Tuesday, August 26, 2014

Photo Of The Day

black and white photo of the inside of a museum with several children in wheelchairs
Students with disabilities visiting the Metropolitan Museum of Art in New York City, 1922.

When Headlines Get It Wrong

Susan Hogan, Channel 12 WPRI - August 25, 2014

Let's be clear, shall we? Six Flags and their rules kept the man from riding the roller coaster, not the man's disability. The disability had something to do with it, but it was the company's decision. Whether or not the decision was unjustified is another question. I suspect they are a bit too cautious, particularly when partial leg amputation imposes relatively little in terms of practical impairment. But either way, it was an institutional decision, not a natural consequence of disability. That is a huge conceptual difference that people often get wrong get wrong all the time.

The Ice Bucket Challenge ... What's Next?

Building front entrance showing accessibility features
The other day I pretty much telegraphed that I wasn't going to argue about the Ice Bucket Challenge, and I'm sticking with that, more ore less. I have an idea though.

It's sort of a followup to the Ice Bucket Challenge that answers some of what bothers me about it, without contradicting or refuting it. Maybe if we find the right social media strategy it will catch on. Here's the idea.

We ask everyone who has participated in the Ice Bucket Challenge for ALS research to take an additional step ... a pledge that they will never again knowingly patronize a business that isn't fully wheelchair accessible.

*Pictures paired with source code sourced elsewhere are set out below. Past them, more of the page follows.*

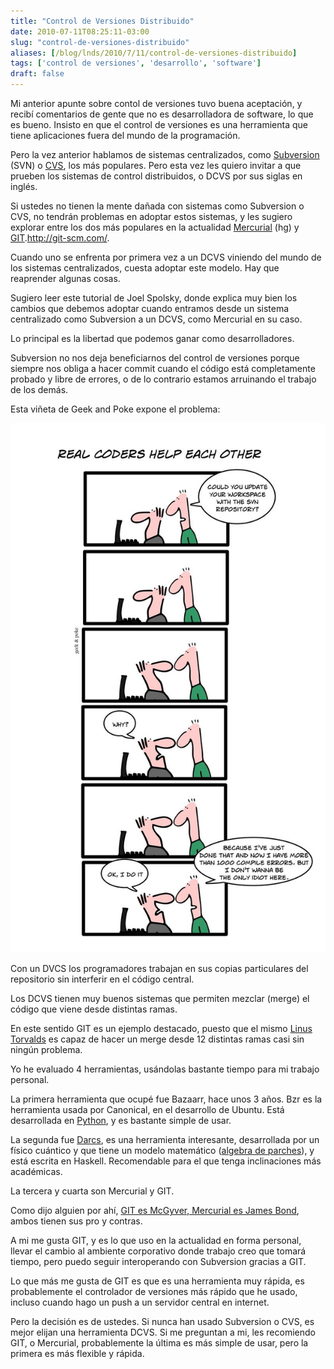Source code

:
 ```yaml
---
title: "Control de Versiones Distribuido"
date: 2010-07-11T08:25:11-03:00
slug: "control-de-versiones-distribuido"
aliases: [/blog/lnds/2010/7/11/control-de-versiones-distribuido]
tags: ['control de versiones', 'desarrollo', 'software']
draft: false
---
```


Mi anterior apunte sobre contol de versiones tuvo buena aceptación, y
recibí comentarios de gente que no es desarrolladora de software, lo que
es bueno. Insisto en que el control de versiones es una herramienta que
tiene aplicaciones fuera del mundo de la programación.

Pero la vez anterior hablamos de sistemas centralizados, como
[Subversion](https://subversion.apache.org/) (SVN) o
[CVS](https://www.nongnu.org/cvs), los más populares. Pero esta vez les
quiero invitar a que prueben los sistemas de control distribuidos, o
DCVS por sus siglas en inglés.

Si ustedes no tienen la mente dañada con sistemas como Subversion o CVS,
no tendrán problemas en adoptar estos sistemas, y les sugiero explorar
entre los dos más populares en la actualidad
[Mercurial](http://mercurial.selenic.com/) (hg) y
[GIT](http://git-scm.com/).<http://git-scm.com/>.

Cuando uno se enfrenta por primera vez a un DCVS viniendo del mundo de
los sistemas centralizados, cuesta adoptar este modelo. Hay que
reaprender algunas cosas.

Sugiero leer este tutorial de Joel Spolsky, donde explica muy bien los
cambios que debemos adoptar cuando entramos desde un sistema
centralizado como Subversion a un DCVS, como Mercurial en su caso.

Lo principal es la libertad que podemos ganar como desarrolladores.

Subversion no nos deja beneficiarnos del control de versiones porque
siempre nos obliga a hacer commit cuando el código está completamente
probado y libre de errores, o de lo contrario estamos arruinando el
trabajo de los demás.

Esta viñeta de Geek and Poke expone el problema:

![problemas\_con\_svn2.jpg](problemas_con_svn2.jpg)

Con un DVCS los programadores trabajan en sus copias particulares del
repositorio sin interferir en el código central.

Los DCVS tienen muy buenos sistemas que permiten mezclar (merge) el
código que viene desde distintas ramas.

En este sentido GIT es un ejemplo destacado, puesto que el mismo 
[Linus Torvalds](http://torvalds-family.blogspot.com/) es capaz de hacer un
merge desde 12 distintas ramas casi sin ningún problema.

Yo he evaluado 4 herramientas, usándolas bastante tiempo para mi trabajo
personal.

La primera herramienta que ocupé fue Bazaarr, hace unos 3 años. Bzr es
la herramienta usada por Canonical, en el desarrollo de Ubuntu. Está
desarrollada en [Python](http://www.python.org/), y es bastante simple
de usar.

La segunda fue [Darcs](http://darcs.net/), es una herramienta
interesante, desarrollada por un físico cuántico y que tiene un modelo
matemático ([algebra de parches](http://darcs.net/manual/node9.html#Patch)), y está escrita en
Haskell. Recomendable para el que tenga inclinaciones más académicas.

La tercera y cuarta son Mercurial y GIT.

Como dijo alguien por ahí, [GIT es McGyver, Mercurial es James Bond](https://importantshock.wordpress.com/2008/08/07/git-vs-mercurial/),
ambos tienen sus pro y contras.

A mi me gusta GIT, y es lo que uso en la actualidad en forma personal,
llevar el cambio al ambiente corporativo donde trabajo creo que tomará
tiempo, pero puedo seguir interoperando con Subversion gracias a GIT.

Lo que más me gusta de GIT es que es una herramienta muy rápida, es
probablemente el controlador de versiones más rápido que he usado,
incluso cuando hago un push a un servidor central en internet.

Pero la decisión es de ustedes. Si nunca han usado Subversion o CVS, es
mejor elijan una herramienta DCVS. Si me preguntan a mi, les recomiendo
GIT, o Mercurial, probablemente la última es más simple de usar, pero la
primera es más flexible y rápida.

Many people with ALS are wheelchair users. Encountering barriers to full, free mobility is one of the daily hardships of having ALS. So, in addition to helping fund better treatments for ALS, those who would also take the Accessibility Pledge would be helping people with ALS live better lives through equal access to their communities. One thing I like about it is that It sounds easy to promise, but it would force people to realize how difficult it actually is to stick with, because so many places are NOT wheelchair accessible.

It's also perfect for celebrities, because of the power they and their friends have to make an economic impact on businesses.

We could try to come up with a similar stunt to go along with it, but I don't think that would be necessary. We would be targeting people who have already done the Ice Bucket Challenge. We want to piggyback, not copycat. We want to say, “You have shown you care about people with ALS. Here’s another way you can help."

The first step is probably a Twitter hashtag, and maybe some parallel Facebook action, making sure to target celebrity Ice Bucket participants by name.

So, how about it? Can we get influential people to take the #AccessibilityPledge?